A combination of high yields, improving public finances and room for interest-rate cuts will lure back overseas investors trimming emerging-market debt in the face of global risks such as a potential U.S. rate increase, according to Franklin Templeton Investment Funds, Mirae Asset Global Investments Co. and GAM International Management Ltd. Foreign funds are selling Indian shares this month for the first time since February, while their bond holdings have fallen the most since June, as odds of a Federal Reserve hike rose.
“One of the most exciting things about India is Modi’s reforms,” Mark Mobius, the executive chairman of Templeton Emerging Markets Group, said at a Bloomberg event in Mumbai on Friday. “India is in a very sweet spot. It is our top emerging-market pick at the moment.”
Modi secured parliamentary approval for a national sales tax in August, a move seen bolstering government revenue and economic growth. He also ensured a smooth transition at the central bank’s helm, removing a key uncertainty for investors, and contributing to the rupee’s 1.4 percent gain last quarter. Indian sovereign bonds offer the highest 10-year yield among major Asian markets after Indonesia, making local debt attractive for global funds amid negative rates in several developed nations.
“In times of a low-yield environment globally, the yield-hunting behavior will continue to drive international investors to India,” said Kim Jinha, head of global fixed income at Mirae Asset in Seoul, which manages $83 billion. “Its currency has shown much resilience against some of the notable headwinds and has seen limited volatility compared to other emerging-market currencies.”
The currency’s 3.1 percent total return this half is second only to the Indonesian rupiah in Asia and only the yuan is viewed as more stable by options traders. At 5 percent, the rupee’s one-month implied volatility compares with 4.18 percent for the Chinese yuan and 5.63 percent for the Singapore dollar.
The rupee “retains its status in our minds of a low-beta ‘defensive’ long, likely to be eclipsed by other currencies in a generic emerging-market FX rally, but unlikely to sell-off as dramatically during a downturn in global risk appetite,” said Caroline Gorman, a London-based investment manager at GAM International. “I would expect minimal negative impact of a Federal Reserve hike this year.”
Odds that the Fed will raise rates this year have risen to 68 percent, from 59 percent at the end of the last month. Foreign investors have sold $56.4 million of Indian shares this month, while their holdings of local government and corporate bonds have fallen by about 66 billion rupees ($986 million). That’s after inflows into local stocks and notes last quarter were the biggest since March 2015.

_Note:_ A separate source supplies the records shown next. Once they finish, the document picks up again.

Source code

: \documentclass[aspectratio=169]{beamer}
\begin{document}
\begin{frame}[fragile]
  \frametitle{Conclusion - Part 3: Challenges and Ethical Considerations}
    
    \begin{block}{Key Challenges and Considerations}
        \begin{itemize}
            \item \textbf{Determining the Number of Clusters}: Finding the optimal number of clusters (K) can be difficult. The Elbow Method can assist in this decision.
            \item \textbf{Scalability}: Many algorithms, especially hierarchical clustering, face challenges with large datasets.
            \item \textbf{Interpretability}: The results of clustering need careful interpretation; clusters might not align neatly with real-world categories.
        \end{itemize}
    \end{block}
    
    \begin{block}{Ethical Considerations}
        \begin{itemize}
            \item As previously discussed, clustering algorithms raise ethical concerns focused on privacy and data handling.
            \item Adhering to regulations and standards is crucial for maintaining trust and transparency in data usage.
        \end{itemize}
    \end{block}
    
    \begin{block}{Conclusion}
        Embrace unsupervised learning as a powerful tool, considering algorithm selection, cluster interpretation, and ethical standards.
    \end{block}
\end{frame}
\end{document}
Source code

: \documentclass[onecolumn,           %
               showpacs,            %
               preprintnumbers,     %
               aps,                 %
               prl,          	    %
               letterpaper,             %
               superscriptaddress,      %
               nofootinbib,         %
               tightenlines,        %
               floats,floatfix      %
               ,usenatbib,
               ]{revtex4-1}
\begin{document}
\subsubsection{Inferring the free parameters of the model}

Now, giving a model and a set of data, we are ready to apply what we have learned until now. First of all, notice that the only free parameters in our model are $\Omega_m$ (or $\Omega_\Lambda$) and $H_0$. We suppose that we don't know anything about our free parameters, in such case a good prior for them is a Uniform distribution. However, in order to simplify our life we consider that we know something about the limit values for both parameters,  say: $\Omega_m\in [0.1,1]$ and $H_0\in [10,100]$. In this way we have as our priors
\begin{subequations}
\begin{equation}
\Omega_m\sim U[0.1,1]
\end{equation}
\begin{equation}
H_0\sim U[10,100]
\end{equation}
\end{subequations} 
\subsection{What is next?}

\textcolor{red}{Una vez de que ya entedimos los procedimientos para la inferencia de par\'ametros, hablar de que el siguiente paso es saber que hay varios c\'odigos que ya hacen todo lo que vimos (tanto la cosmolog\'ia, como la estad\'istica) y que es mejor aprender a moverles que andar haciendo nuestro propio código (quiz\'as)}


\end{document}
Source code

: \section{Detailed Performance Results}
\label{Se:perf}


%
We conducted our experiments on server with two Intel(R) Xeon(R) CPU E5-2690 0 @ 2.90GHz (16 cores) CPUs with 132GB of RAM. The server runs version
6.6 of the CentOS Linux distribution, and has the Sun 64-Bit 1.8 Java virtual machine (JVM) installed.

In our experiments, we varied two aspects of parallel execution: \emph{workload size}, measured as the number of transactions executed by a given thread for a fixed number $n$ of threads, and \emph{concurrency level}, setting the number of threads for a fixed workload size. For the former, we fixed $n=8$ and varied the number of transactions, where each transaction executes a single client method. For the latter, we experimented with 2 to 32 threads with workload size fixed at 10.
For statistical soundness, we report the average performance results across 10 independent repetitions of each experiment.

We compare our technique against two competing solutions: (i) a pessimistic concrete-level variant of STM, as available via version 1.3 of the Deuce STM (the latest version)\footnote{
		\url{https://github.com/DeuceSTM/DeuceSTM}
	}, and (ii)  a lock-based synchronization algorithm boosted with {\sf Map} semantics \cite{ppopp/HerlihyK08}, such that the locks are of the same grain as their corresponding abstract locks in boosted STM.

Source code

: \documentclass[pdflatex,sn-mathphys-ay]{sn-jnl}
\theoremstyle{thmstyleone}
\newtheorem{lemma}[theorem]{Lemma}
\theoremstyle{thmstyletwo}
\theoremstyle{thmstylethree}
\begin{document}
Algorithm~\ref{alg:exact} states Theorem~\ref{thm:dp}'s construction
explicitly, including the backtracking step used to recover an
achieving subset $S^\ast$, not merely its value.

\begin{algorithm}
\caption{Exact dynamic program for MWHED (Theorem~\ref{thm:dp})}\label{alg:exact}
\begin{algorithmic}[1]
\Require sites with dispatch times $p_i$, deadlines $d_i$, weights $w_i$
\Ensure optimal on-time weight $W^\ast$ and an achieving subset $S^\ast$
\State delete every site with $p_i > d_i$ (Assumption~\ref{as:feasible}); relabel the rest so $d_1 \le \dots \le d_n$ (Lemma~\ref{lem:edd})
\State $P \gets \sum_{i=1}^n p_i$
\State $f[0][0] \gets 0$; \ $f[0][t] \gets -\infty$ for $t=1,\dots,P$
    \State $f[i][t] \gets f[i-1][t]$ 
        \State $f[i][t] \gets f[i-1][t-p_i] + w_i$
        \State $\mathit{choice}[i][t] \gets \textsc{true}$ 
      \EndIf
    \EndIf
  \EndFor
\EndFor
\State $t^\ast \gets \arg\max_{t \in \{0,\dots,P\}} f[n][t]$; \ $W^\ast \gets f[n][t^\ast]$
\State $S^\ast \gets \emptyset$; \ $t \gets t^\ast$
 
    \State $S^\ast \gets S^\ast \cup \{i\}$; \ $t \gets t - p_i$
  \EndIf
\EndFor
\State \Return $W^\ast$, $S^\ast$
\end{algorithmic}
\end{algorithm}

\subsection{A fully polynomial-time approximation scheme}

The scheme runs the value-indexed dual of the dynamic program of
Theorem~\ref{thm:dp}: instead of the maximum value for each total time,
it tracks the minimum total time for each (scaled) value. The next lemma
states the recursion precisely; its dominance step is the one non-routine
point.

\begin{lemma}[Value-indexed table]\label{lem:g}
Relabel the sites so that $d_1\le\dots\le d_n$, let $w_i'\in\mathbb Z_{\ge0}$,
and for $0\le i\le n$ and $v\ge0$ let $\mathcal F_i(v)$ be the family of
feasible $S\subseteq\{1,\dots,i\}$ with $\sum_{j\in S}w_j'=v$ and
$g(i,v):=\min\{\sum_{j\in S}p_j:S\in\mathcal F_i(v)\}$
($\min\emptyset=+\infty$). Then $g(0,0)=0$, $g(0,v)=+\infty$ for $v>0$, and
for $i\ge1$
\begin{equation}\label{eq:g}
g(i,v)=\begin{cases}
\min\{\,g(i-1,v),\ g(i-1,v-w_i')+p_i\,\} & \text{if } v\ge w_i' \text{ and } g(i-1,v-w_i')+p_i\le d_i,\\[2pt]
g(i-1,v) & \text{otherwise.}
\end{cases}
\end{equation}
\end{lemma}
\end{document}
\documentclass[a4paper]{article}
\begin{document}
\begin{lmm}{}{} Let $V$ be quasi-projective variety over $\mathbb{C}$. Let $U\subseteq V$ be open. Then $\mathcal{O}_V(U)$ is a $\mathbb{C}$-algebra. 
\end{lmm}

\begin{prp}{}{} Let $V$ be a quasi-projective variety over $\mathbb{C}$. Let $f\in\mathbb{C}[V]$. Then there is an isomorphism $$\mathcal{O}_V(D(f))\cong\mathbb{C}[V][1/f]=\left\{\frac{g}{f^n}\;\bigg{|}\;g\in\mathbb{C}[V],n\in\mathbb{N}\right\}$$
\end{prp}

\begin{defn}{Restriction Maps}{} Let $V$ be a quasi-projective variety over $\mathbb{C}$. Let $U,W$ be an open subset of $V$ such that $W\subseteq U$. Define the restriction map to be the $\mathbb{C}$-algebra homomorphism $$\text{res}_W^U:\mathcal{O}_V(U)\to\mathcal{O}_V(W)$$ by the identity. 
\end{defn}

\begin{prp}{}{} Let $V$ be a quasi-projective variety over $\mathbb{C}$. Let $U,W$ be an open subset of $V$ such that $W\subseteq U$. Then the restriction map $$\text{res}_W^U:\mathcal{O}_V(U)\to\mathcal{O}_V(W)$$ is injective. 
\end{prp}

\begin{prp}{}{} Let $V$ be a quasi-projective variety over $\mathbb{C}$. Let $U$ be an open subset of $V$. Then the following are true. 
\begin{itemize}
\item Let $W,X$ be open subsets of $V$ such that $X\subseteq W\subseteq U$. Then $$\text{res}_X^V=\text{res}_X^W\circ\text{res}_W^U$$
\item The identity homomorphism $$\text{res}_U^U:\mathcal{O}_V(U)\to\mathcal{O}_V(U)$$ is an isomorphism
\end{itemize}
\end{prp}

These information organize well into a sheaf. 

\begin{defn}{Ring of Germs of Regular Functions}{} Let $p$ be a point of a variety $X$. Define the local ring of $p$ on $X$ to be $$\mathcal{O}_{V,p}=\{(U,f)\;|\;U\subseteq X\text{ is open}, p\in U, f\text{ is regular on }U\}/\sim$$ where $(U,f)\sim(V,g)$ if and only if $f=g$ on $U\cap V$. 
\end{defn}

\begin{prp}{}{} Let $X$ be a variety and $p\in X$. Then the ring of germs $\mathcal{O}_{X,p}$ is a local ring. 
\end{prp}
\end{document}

Even so, the impact on Indian assets of events such as Fed raising borrowing costs will be cushioned by the growing pool of domestic capital, Mobius said. Local mutual funds have bought $2.8 billion of shares this year, after plowing a record $10.5 billion in 2015, data compiled by Bloomberg show.
“I don’t think it will happen,” he said, referring to the possibility of capital outflows if the U.S. raises rates. “The reason is domestic investors are becoming more important. Going forward, they will drive the market, not foreign investors.”
The 10-year yield has climbed nine basis points since plunging to a seven-year low of 6.67 percent on Oct. 5, the day after India’s monetary policy panel cut the benchmark interest rate to the lowest in more than five years. It still offers 503 basis points more than similar-maturity U.S. Treasuries.
“While there may be knee-jerk reactions to events which may lead to outflows over short term, fundamentally, India stands tall within the emerging-market basket,” said Singapore-based Anand Gupta, who manages about $1 billion in Indian assets at Eastspring Investments Ltd. “Sound macro underpinned by an attractive real-rate differential and low external debt will likely lend a cushion to India. Being the fastest-growing market, it may be difficult to ignore India for a sustained period.”
The recent rise in Brent crude prices has also impacted sentiment for some investors as India imports about three quarters of its oil. The S&P BSE Sensex, the nation’s benchmark stock gauge, has dropped 3.3 percent since surging to an 18-month high in early September.
“There is some nervousness with regards to U.S. rates, but this should be short-lived since India’s yield gap is still very high,” said Nikhil Bhatnagar, the New York-based senior vice president for Asian equities at Auerbach Grayson & Co. “Unless we see oil spike above $80 a barrel, interest in Indian bonds should remain active.”